▶ _Work required_: Gather every line in the records below that contains the word "tasks".

BEGIN Data

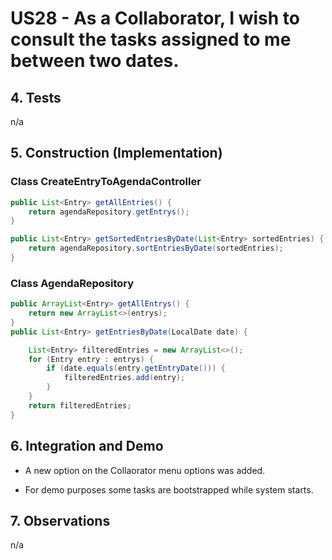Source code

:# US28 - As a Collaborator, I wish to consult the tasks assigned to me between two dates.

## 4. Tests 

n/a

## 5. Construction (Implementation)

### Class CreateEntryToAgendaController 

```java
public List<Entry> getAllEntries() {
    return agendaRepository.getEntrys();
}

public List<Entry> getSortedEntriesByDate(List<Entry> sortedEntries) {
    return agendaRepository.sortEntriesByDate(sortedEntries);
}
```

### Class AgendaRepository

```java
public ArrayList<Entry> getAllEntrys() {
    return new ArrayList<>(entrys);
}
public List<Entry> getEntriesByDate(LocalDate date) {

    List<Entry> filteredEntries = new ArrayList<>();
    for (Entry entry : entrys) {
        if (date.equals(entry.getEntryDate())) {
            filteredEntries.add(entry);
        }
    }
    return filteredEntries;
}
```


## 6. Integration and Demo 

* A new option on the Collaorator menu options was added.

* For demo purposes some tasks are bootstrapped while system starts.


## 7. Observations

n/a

END Data
BEGIN Data

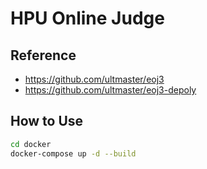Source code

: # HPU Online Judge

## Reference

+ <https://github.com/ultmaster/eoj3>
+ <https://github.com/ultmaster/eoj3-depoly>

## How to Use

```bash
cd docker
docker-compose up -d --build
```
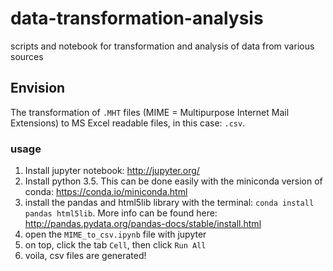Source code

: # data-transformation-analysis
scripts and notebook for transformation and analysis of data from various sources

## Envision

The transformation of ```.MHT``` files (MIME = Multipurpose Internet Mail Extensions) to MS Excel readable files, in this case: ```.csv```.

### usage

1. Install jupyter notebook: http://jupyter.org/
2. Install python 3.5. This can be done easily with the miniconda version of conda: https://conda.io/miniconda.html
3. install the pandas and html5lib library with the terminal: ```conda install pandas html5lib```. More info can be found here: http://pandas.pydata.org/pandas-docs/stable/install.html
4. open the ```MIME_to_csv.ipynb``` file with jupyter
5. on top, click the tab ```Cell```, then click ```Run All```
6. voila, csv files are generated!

END Data

▶ _Output of the task_:
:# US28 - As a Collaborator, I wish to consult the tasks assigned to me between two dates.
* For demo purposes some tasks are bootstrapped while system starts.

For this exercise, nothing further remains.